Maria Eduarda Costa, de 18 anos, foi diagnosticada em setembro de 2020 e está em tratamento no Hospital das Clínicas, em Curitiba

Maria Eduarda Costa, de 18 anos, precisa encontrar um doador de medula óssea 100% compatível com ela. Foto: Arquivo pessoal

Recentemente, familiares e amigos da iratiense Maria Eduarda Costa, de 18 anos, organizaram uma campanha para doação de medula óssea para a garota, que foi diagnosticada com um dos casos mais graves de leucemia em setembro do ano passado. Desde então, ela vem fazendo tratamento contra a doença no Hospital das Clínicas (HC), em Curitiba.  A mãe dela, Cristiane Aparecida Fernandes, relatou que, inicialmente, em Irati, os médicos disseram que ela poderia ter reumatismo.
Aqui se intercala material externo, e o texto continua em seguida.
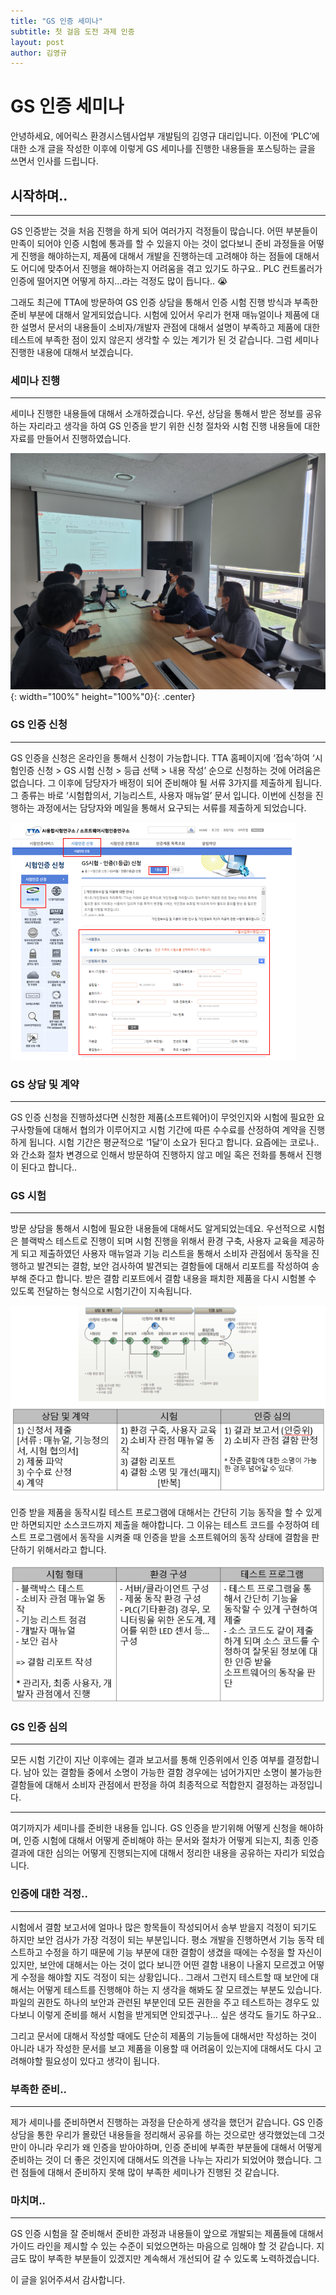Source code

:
 ```yaml
---
title: "GS 인증 세미나"
subtitle: 첫 걸음 도전 과제 인증
layout: post
author: 김영규
---
```


# GS 인증 세미나

안녕하세요, 에어릭스 환경시스템사업부 개발팀의 김영규 대리입니다. 이전에 ‘PLC’에 대한 소개 글을 작성한 이후에 이렇게 GS 세미나를 진행한 내용들을 포스팅하는 글을 쓰면서 인사를 드립니다.

## 시작하며..

---

GS 인증받는 것을 처음 진행을 하게 되어 여러가지 걱정들이 많습니다. 어떤 부분들이 만족이 되어야 인증 시험에 통과를 할 수 있을지 아는 것이 없다보니 준비 과정들을 어떻게 진행을 해야하는지, 제품에 대해서 개발을 진행하는데 고려해야 하는 점들에 대해서도 어디에 맞추어서 진행을 해야하는지 어려움을 겪고 있기도 하구요.. PLC 컨트롤러가 인증에 떨어지면 어떻게 하지…라는 걱정도 많이 듭니다.. 😭

그래도 최근에 TTA에 방문하여 GS 인증 상담을 통해서 인증 시험 진행 방식과 부족한 준비 부분에 대해서 알게되었습니다. 시험에 있어서 우리가 현재 매뉴얼이나 제품에 대한 설명서 문서의 내용들이 소비자/개발자 관점에 대해서 설명이 부족하고 제품에 대한 테스트에 부족한 점이 있지 않은지 생각할 수 있는 계기가 된 것 같습니다. 그럼 세미나 진행한 내용에 대해서 보겠습니다.

### 세미나 진행

---

세미나 진행한 내용들에 대해서 소개하겠습니다. 우선, 상담을 통해서 받은 정보를 공유하는 자리라고 생각을 하여 GS 인증을 받기 위한 신청 절차와 시험 진행 내용들에 대한 자료를 만들어서 진행하였습니다.

![gs_1.png](/img/posts/gs_seminar/gs_1.jpg){: width="100%" height="100%"0}{: .center}

### GS 인증 신청

---

GS 인증을 신청은 온라인을 통해서 신청이 가능합니다. TTA 홈페이지에 ‘접속’하여 ‘시험인증 신청 > GS 시험 신청 > 등급 선택 > 내용 작성’ 순으로 신청하는 것에 어려움은 없습니다. 그 이후에 담당자가 배정이 되어 준비해야 될 서류 3가지를 제출하게 됩니다. 그 종류는 바로 ‘시험합의서, 기능리스트, 사용자 매뉴얼’ 문서 입니다. 이번에 신청을 진행하는 과정에서는 담당자와 메일을 통해서 요구되는 서류를 제출하게 되었습니다. 

![gs_2.png](/img/posts/gs_seminar/gs_2.png)

### GS 상담 및 계약

---

GS 인증 신청을 진행하셨다면 신청한 제품(소프트웨어)이 무엇인지와 시험에 필요한 요구사항들에 대해서 협의가 이루어지고 시험 기간에 따른 수수료를 산정하여 계약을 진행하게 됩니다. 시험 기간은 평균적으로 ‘1달’이 소요가 된다고 합니다. 요즘에는 코로나.. 와 간소화 절차 변경으로 인해서 방문하여 진행하지 않고 메일 혹은 전화를 통해서 진행이 된다고 합니다..

### GS 시험

---

방문 상담을 통해서 시험에 필요한 내용들에 대해서도 알게되었는데요. 우선적으로 시험은 블랙박스 테스트로 진행이 되며 시험 진행을 위해서 환경 구축, 사용자 교육을 제공하게 되고 제출하였던 사용자 매뉴얼과 기능 리스트을 통해서 소비자 관점에서 동작을 진행하고 발견되는 결함, 보안 검사하여 발견되는 결함들에 대해서 리포트를 작성하여 송부해 준다고 합니다. 받은 결함 리포트에서 결함 내용을 패치한 제품을 다시 시험볼 수 있도록 전달하는 형식으로 시험기간이 지속됩니다. 

![gs_3.png](/img/posts/gs_seminar/gs_3.png)

인증 받을 제품을 동작시킬 테스트 프로그램에 대해서는 간단히 기능 동작을 할 수 있게만 하면되지만 소스코드까지 제출을 해야합니다. 그 이유는 테스트 코드를 수정하여 테스트 프로그램에서 동작을 시켜줄 때 인증을 받을 소프트웨어의 동작 상태에 결함을 판단하기 위해서라고 합니다. 

![gs_4.png](/img/posts/gs_seminar/gs_4.png)

### GS 인증 심의

---

모든 시험 기간이 지난 이후에는 결과 보고서를 통해 인증위에서 인증 여부를 결정합니다. 남아 있는 결함들 중에서 소명이 가능한 결함 경우에는 넘어가지만 소명이 불가능한 결함들에 대해서 소비자 관점에서 판정을 하여 최종적으로 적합한지 결정하는 과정입니다. 

---

여기까지가 세미나를 준비한 내용들 입니다. GS 인증을 받기위해 어떻게 신청을 해야하며, 인증 시험에 대해서 어떻게 준비해야 하는 문서와 절차가 어떻게 되는지, 최종 인증 결과에 대한 심의는 어떻게 진행되는지에 대해서 정리한 내용을 공유하는 자리가 되었습니다. 

### 인증에 대한 걱정..

---

시험에서 결함 보고서에 얼마나 많은 항목들이 작성되어서 송부 받을지 걱정이 되기도 하지만 보안 검사가 가장 걱정이 되는 부분입니다. 평소 개발을 진행하면서 기능 동작 테스트하고 수정을 하기 때문에 기능 부분에 대한 결함이 생겼을 때에는 수정을 할 자신이 있지만, 보안에 대해서는 아는 것이 없다 보니깐 어떤 결함 내용이 나올지 모르겠고 어떻게 수정을 해야할 지도 걱정이 되는 상황입니다.. 그래서 그런지 테스트할 때 보안에 대해서는 어떻게 테스트를 진행해야 하는 지 생각을 해봐도 잘 모르겠는 부분도 있습니다. 파일의 권한도 하나의 보안과 관련된 부분인데 모든 권한을 주고 테스트하는 경우도 있다보니 이렇게 준비를 해서 시험을 받게되면 안되겠구나… 싶은 생각도 들기도 하구요..

그리고 문서에 대해서 작성할 때에도 단순히 제품의 기능들에 대해서만 작성하는 것이 아니라 내가 작성한 문서를 보고 제품을 이용할 때 어려움이 있는지에 대해서도 다시 고려해야할 필요성이 있다고 생각이 됩니다. 

### 부족한 준비..

---

제가 세미나를 준비하면서 진행하는 과정을 단순하게 생각을 했던거 같습니다. GS 인증 상담을 통한 우리가 몰랐던 내용들을 정리해서 공유를 하는 것으로만 생각했었는데 그것만이 아니라 우리가 왜 인증을 받아야하며, 인증 준비에 부족한 부분들에 대해서 어떻게 준비하는 것이 더 좋은 것인지에 대해서도 의견을 나누는 자리가 되었어야 했습니다. 그런 점들에 대해서 준비하지 못해 많이 부족한 세미나가 진행된 것 같습니다.  

### 마치며..

---

GS 인증 시험을 잘 준비해서 준비한 과정과 내용들이 앞으로 개발되는 제품들에 대해서 가이드 라인을 제시할 수 있는 수준이 되었으면하는 마음으로 임해야 할 것 같습니다. 지금도 많이 부족한 부분들이 있겠지만 계속해서 개선되어 갈 수 있도록 노력하겠습니다. 

이 글을 읽어주셔서 감사합니다.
No entanto, novos exames realizados no HC detectaram o câncer no sangue.

“Chegamos aqui no dia 24 de setembro, quando a doutora Luiza Cruvinel fez a biópsia e constatou que a Eduarda estava com leucemia linfoide LLA B, de alto risco. Ela começou o tratamento e foi direto para a UTI, onde ficou cerca de uma semana porque a doença tinha tomado conta de todo o corpo dela, do fígado, do baço, e do rim, tanto que ela precisou fazer hemodiálise”, conta Cristiane.
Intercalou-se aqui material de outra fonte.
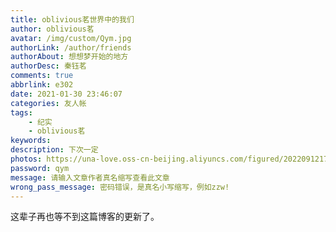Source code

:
```yaml
---
title: oblivious茗世界中的我们
author: oblivious茗
avatar: /img/custom/Qym.jpg
authorLink: /author/friends
authorAbout: 想想梦开始的地方
authorDesc: 秦钰茗
comments: true
abbrlink: e302
date: 2021-01-30 23:46:07
categories: 友人帐
tags: 
    - 纪实
    - oblivious茗
keywords:
description: 下次一定
photos: https://una-love.oss-cn-beijing.aliyuncs.com/figured/202209121704520.jpg
password: qym
message: 请输入文章作者真名缩写查看此文章
wrong_pass_message: 密码错误，是真名小写缩写，例如zzw!
---
```


这辈子再也等不到这篇博客的更新了。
Tratamento - Antes de iniciar o tratamento, Maria Eduarda começou a sentir muitas dores nas pernas e recebia bolsas de sangue a cada seis meses. Depois, ela passou a receber as transfusões a cada três meses e depois a cada 15 dias na Santa Casa de Irati. A jovem também recebeu diversas aplicações de morfina no Posto de Saúde Ildefonso Zanetti e no hospital iratiense, conforme Cristiane. “Nós íamos até a secretaria, eles (médicos) aplicavam morfina e ela voltava embora, ficava 15 dias boa e depois apresentava dores nas pernas que nem conseguia andar. Por último, ela estava na cadeira de rodas, pois não conseguia andar de jeito nenhum. No hospital, ela tomava morfina e voltava bem para casa”, frisou.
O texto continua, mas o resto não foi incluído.